Título Original Deadpool 2 (2018)
Director David Leitch
Guión Rhett Reese, Paul Wernick, Ryan Reynolds, basado en el personaje creado por Fabian Nicieza y Rob Liefeld
Reparto Ryan Reynolds, Josh Brolin, Zazie Beetz, Morena Baccarin,  Julian Dennison, T.J. Miller,  Karan Soni, Brianna Hildebrand, Leslie Uggams, Jack Kesy, Eddie Marsan, Lewis Tan, Bill Skarsgård, Rob Delaney, Terry Crews, Shiori Kutsuna, Hayley Sales, Luke Roessler, Scott Vickaryous, Tanis Dolman, Nikolai Witschl, Andréa Vawda




Cuando todavía no nos hemos recuperado de la resaca producida por el descomunal éxito de crítica y público de Vengadores: Infinity War nos encontramos con una nueva adaptación cinematográfica de un personaje de la Casa de las Ideas, pero este no adscrito al universo cinematográfico ideado por Kevin Feige y sus colaboradores en Marvel Studios. Hablamos como no podía ser menos de Deadpool 2, la secuela del triunfal debut en solitario del mercenario bocazas creado por el guionista Fabián Nicieza y el ilustrador Rob Liefeld en 1991 dentro de las páginas de aquel lejano número 98 de la colección Los Nuevos Mutantes. Culminando una batalla personal en la que Ryan Reynolds aunó fuerzas con los guionistas Rhett Reese y Paul Wernick así como el cineasta Tim Miller con la intención de convencer a 20th Century Fox para sacar adelante un largometraje protagonizado por el alter ego de Wade Wilson Deadpool (2016) recaudó más de 780 millones de dólares a lo largo del mundo superando la taquilla de otros productos adscritos al género superheróico que no tenían la calificación moral R de la que hacía gala con orgullo esta primera aventura en solitario del asesino a sueldo más políticamente incorrecto de Marvel Comics.

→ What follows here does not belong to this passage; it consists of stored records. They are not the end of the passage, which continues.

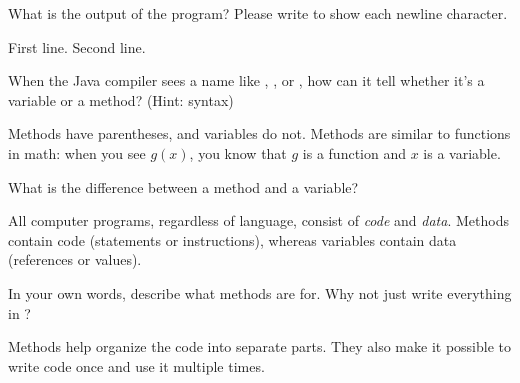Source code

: \Q What is the output of the program? Please write \java{\\n} to show each newline character.

\begin{answer}[8em]
\vspace{-1ex}
\begin{javaans}
First line.\n
\n
\n
\n
Second line.\n
\end{javaans}
\end{answer}


\Q When the Java compiler sees a name like , , or , how can it tell whether it's a variable or a method? (Hint: syntax)

\begin{answer}[5em]
Methods have parentheses, and variables do not.
Methods are similar to functions in math: when you see $g(x)$, you know that $g$ is a function and $x$ is a variable.
\end{answer}


\Q What is the difference between a method and a variable?

\begin{answer}[5em]
All computer programs, regardless of language, consist of \emph{code} and \emph{data}.
Methods contain code (statements or instructions), whereas variables contain data (references or values).
\end{answer}


\Q \label{key1}
In your own words, describe what methods are for. Why not just write everything in ?

\begin{answer}[5em]
Methods help organize the code into separate parts.
They also make it possible to write code once and use it multiple times.
\end{answer}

Esta segunda entrega cambia de director, ocupando David Leitch (John Wick, Atomic Blonde) la silla de Tim Miller que abandonó el proyecto por diferencias creativas con un Ryan Reynolds que encabeza el reparto formado por caras conocidas como las de Morena Baccarin, Briana Hildebrand, T.J. Miller, Karan Soni o Leslie Uggams a los que se unen nuevas incorporaciones como las de Josh Brolin interpretando a Cable, Zazie Beetz en la piel de Dómino y Julian Dennison como Russell Collins, entre otros.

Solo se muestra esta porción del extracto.